TASK TO CARRY OUT :: Give the entries below again, word for word, and leave out the images.

DATA EXTRACT ::
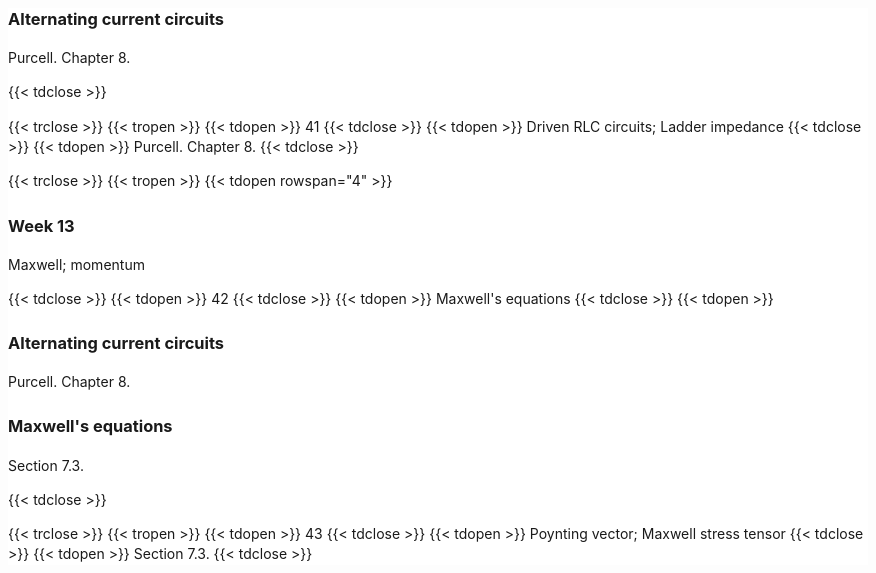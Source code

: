 
### Alternating current circuits

Purcell. Chapter 8.


{{< tdclose >}}

{{< trclose >}}
{{< tropen >}}
{{< tdopen >}}
41
{{< tdclose >}}
{{< tdopen >}}
Driven RLC circuits; Ladder impedance
{{< tdclose >}}
{{< tdopen >}}
Purcell. Chapter 8.
{{< tdclose >}}

{{< trclose >}}
{{< tropen >}}
{{< tdopen rowspan="4" >}}


### Week 13

Maxwell; momentum


{{< tdclose >}}
{{< tdopen >}}
42
{{< tdclose >}}
{{< tdopen >}}
Maxwell's equations
{{< tdclose >}}
{{< tdopen >}}


### Alternating current circuits

Purcell. Chapter 8.

### Maxwell's equations

Section 7.3.


{{< tdclose >}}

{{< trclose >}}
{{< tropen >}}
{{< tdopen >}}
43
{{< tdclose >}}
{{< tdopen >}}
Poynting vector; Maxwell stress tensor
{{< tdclose >}}
{{< tdopen >}}
Section 7.3.
{{< tdclose >}}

EXERCISE ANSWER ::
Source code

: 
### Alternating current circuits

Purcell. Chapter 8.


{{< tdclose >}}

{{< trclose >}}
{{< tropen >}}
{{< tdopen >}}
41
{{< tdclose >}}
{{< tdopen >}}
Driven RLC circuits; Ladder impedance
{{< tdclose >}}
{{< tdopen >}}
Purcell. Chapter 8.
{{< tdclose >}}

{{< trclose >}}
{{< tropen >}}
{{< tdopen rowspan="4" >}}


### Week 13

Maxwell; momentum


{{< tdclose >}}
{{< tdopen >}}
42
{{< tdclose >}}
{{< tdopen >}}
Maxwell's equations
{{< tdclose >}}
{{< tdopen >}}


### Alternating current circuits

Purcell. Chapter 8.

### Maxwell's equations

Section 7.3.


{{< tdclose >}}

{{< trclose >}}
{{< tropen >}}
{{< tdopen >}}
43
{{< tdclose >}}
{{< tdopen >}}
Poynting vector; Maxwell stress tensor
{{< tdclose >}}
{{< tdopen >}}
Section 7.3.
{{< tdclose >}}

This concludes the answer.